Defect detection is a process that involve acquiring images of evaluated objects and processing the images to detect defects. A common method for defect detection include comparing an image of an evaluated object to an image of a reference object.

It may be beneficial to compare the evaluated object to a reference object that is defect free—but generating an image of a defect free reference object may also be time and resource consuming. Comparing the inspected object to an arbitrary reference object may provide ambiguous results—as a different between the evaluated object and the reference object may result from defects of the evaluated object or the reference object.

There is a growing need to provide a cost-effective method for cluster-based and autonomous finding of reference information.

SUMMARY

There is provided a method, a system and/or a non-transitory computer readable medium for cluster-based and autonomous finding of reference information.

BRIEF DESCRIPTION OF THE DRAWINGS

The embodiments of the disclosure will be understood and appreciated more fully from the following detailed description, taken in conjunction with the drawings in which:

FIG. 1 illustrates an example of a method;

FIG. 2 illustrates an example of a clustering iteration;

FIG. 3 illustrates an example of a clustering iteration; and

FIG. 4 illustrates an example of a clustering iteration.

DESCRIPTION OF EXAMPLE EMBODIMENTS

In the following detailed description, numerous specific details are set forth in order to provide a thorough understanding of the invention.
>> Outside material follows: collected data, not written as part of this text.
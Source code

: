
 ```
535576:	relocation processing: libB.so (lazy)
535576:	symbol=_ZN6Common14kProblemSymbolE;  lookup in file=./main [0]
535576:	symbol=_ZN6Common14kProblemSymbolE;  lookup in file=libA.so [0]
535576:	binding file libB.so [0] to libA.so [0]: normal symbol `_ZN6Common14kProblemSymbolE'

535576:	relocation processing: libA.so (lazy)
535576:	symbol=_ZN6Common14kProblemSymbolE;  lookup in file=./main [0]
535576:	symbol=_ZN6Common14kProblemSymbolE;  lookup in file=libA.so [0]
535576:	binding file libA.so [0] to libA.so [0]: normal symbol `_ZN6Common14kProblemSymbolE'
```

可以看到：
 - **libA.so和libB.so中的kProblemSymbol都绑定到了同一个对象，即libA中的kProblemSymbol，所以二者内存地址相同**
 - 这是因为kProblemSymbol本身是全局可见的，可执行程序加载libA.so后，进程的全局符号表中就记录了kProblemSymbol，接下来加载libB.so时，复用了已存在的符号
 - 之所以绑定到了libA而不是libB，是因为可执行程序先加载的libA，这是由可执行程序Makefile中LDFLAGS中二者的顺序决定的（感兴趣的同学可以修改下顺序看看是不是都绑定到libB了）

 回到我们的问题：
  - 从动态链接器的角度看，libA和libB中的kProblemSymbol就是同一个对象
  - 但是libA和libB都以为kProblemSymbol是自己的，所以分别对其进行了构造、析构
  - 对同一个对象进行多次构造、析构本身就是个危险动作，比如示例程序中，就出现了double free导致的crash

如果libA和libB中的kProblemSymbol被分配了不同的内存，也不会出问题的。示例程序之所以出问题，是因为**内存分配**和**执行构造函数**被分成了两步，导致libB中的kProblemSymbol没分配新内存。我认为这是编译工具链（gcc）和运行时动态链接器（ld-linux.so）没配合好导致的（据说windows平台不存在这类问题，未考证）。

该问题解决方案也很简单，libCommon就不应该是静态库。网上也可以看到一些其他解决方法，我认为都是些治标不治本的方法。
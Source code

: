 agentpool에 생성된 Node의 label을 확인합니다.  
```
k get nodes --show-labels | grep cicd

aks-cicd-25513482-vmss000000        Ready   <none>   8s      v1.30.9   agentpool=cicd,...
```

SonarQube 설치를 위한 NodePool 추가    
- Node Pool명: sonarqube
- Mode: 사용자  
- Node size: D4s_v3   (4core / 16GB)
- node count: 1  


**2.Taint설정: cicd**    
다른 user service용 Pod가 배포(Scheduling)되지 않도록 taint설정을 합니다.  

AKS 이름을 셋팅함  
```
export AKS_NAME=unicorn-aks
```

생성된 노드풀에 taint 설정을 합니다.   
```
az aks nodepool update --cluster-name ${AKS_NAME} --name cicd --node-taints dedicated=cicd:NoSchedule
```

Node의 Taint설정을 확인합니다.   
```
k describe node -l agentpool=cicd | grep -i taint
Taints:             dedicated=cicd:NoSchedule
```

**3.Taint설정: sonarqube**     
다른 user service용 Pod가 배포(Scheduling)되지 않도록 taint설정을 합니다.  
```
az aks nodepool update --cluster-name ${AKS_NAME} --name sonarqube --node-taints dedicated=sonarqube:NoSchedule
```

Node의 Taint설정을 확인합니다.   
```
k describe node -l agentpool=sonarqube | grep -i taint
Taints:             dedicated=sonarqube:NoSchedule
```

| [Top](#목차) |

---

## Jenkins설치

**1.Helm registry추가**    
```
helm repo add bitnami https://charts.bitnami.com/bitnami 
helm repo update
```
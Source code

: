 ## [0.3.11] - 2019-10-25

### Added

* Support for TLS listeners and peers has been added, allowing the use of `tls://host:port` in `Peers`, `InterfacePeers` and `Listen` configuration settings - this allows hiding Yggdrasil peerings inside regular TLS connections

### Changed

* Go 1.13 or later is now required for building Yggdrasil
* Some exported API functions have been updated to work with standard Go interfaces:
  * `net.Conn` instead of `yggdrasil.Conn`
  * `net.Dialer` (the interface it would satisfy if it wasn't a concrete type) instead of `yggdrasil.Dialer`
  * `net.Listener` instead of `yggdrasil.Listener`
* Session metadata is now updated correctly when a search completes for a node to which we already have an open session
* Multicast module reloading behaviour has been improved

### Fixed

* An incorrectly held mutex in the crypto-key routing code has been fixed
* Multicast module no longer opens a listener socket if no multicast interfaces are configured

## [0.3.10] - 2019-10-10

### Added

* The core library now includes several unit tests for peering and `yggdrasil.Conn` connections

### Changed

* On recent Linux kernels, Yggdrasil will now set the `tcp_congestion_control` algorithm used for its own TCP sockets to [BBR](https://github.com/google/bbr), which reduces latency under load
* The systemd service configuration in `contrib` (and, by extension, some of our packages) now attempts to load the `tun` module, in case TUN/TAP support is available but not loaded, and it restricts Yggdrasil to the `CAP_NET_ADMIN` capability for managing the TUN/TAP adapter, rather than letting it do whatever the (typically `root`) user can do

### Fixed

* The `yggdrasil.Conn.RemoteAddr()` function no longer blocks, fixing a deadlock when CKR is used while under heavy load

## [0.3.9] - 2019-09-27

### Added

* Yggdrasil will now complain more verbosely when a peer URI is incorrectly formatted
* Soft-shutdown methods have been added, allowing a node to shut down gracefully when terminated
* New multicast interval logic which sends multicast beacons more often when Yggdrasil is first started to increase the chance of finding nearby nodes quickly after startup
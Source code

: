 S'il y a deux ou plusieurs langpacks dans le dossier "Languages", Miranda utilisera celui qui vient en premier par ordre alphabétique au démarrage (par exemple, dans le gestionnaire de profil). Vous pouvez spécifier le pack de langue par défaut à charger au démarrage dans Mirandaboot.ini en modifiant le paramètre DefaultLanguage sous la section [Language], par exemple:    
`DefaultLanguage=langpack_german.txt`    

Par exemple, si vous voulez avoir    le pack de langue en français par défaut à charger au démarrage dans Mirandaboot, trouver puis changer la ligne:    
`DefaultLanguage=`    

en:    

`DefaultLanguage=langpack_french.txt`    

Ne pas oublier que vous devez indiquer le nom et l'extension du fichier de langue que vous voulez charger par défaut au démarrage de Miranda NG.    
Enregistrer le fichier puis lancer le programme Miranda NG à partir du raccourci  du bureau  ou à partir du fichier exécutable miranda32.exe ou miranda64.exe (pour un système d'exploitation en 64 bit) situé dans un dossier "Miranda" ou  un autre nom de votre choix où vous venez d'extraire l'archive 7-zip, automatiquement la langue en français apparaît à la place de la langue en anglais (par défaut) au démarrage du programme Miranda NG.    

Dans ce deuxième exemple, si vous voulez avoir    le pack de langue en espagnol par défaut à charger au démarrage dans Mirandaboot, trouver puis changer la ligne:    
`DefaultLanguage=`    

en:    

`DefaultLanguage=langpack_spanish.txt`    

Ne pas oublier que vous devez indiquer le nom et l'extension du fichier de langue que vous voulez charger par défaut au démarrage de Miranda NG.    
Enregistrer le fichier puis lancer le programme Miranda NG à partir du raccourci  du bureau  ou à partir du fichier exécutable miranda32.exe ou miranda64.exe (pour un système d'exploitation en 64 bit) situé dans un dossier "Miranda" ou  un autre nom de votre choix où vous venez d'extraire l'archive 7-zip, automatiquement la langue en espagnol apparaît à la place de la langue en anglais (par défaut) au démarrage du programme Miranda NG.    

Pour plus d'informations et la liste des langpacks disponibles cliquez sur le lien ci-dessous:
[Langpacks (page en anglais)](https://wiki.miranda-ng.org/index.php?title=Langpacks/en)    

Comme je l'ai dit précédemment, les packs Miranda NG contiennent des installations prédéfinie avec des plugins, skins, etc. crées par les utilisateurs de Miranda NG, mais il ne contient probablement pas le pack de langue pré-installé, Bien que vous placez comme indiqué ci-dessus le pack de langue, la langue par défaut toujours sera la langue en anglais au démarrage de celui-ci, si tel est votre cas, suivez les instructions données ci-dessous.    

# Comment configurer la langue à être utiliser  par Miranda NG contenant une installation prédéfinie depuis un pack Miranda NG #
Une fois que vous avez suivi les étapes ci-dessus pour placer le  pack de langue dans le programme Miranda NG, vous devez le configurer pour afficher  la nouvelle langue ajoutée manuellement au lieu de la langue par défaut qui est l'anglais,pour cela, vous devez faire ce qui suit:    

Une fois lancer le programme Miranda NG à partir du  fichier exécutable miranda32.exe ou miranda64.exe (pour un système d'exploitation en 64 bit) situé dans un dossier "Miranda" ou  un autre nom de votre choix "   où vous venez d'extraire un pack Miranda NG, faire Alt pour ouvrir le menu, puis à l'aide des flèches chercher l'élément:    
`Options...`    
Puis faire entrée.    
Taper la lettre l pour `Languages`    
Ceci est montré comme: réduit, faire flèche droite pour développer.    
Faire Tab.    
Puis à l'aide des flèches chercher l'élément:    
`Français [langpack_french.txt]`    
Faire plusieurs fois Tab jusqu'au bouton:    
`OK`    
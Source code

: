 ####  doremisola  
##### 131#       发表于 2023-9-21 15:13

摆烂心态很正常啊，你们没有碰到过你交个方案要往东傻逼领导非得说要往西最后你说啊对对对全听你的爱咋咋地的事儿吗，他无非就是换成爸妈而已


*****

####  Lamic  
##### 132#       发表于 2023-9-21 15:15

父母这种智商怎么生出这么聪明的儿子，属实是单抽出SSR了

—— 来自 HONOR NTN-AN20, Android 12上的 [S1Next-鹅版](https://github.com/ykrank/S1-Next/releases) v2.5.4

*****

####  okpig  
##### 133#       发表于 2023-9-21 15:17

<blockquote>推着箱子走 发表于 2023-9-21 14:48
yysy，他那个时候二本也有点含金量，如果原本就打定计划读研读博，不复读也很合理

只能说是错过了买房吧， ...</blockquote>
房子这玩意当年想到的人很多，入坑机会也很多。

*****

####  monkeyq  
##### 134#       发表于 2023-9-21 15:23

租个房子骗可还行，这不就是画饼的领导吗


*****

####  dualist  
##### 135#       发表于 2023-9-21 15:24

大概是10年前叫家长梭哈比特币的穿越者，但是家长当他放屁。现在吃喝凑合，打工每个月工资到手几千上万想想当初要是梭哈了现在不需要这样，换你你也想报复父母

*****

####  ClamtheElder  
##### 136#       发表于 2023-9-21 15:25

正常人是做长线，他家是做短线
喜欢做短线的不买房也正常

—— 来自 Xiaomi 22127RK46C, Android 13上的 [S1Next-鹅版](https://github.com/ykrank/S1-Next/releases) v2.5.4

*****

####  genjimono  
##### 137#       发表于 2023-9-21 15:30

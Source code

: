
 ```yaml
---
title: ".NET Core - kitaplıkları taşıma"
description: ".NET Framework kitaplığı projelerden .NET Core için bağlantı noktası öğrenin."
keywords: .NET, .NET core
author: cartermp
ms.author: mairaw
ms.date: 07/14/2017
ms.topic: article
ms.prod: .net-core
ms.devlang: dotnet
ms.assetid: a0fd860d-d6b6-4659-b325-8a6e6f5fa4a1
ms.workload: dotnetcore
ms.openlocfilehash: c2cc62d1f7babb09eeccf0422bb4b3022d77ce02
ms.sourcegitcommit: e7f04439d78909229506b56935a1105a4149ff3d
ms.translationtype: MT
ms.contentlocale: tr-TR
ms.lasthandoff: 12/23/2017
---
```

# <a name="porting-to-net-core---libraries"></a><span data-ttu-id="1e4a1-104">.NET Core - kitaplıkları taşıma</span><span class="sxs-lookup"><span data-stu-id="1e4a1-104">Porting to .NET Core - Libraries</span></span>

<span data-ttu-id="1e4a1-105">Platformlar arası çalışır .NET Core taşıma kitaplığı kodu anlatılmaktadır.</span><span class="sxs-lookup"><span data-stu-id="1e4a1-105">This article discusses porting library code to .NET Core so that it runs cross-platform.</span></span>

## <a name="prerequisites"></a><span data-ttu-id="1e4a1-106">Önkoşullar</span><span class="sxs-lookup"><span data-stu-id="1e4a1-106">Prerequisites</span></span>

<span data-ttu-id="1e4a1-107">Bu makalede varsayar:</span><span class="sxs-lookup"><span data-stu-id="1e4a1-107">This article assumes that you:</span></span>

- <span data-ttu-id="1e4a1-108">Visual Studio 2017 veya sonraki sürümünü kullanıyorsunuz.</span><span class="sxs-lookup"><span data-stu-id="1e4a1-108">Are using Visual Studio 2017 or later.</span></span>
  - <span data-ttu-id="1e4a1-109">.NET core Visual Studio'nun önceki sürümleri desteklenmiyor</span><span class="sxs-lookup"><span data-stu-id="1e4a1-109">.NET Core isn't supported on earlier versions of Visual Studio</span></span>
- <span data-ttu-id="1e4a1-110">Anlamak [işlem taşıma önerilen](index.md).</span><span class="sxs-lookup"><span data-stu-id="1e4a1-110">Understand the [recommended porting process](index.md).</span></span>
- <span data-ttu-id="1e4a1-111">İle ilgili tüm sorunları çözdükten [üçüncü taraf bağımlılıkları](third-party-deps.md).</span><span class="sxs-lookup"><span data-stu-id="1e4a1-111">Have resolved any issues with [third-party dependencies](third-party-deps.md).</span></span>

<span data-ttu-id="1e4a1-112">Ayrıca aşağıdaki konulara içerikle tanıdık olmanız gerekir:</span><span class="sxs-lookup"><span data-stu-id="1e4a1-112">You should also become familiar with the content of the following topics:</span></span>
However, it will be understood by those skilled in the art that the present invention may be practiced without these specific details. In other instances, well-known methods, procedures, and components have not been described in detail so as not to obscure the present invention.

The subject matter regarded as the invention is particularly pointed out and distinctly claimed in the concluding portion of the specification. The invention, however, both as to organization and method of operation, together with objects, features, and advantages thereof, may best be understood by reference to the following detailed description when read with the accompanying drawings.

It will be appreciated that for simplicity and clarity of illustration, elements shown in the figures have not necessarily been drawn to scale. For example, the dimensions of some of the elements may be exaggerated relative to other elements for clarity. Further, where considered appropriate, reference numerals may be repeated among the figures to indicate corresponding or analogous elements.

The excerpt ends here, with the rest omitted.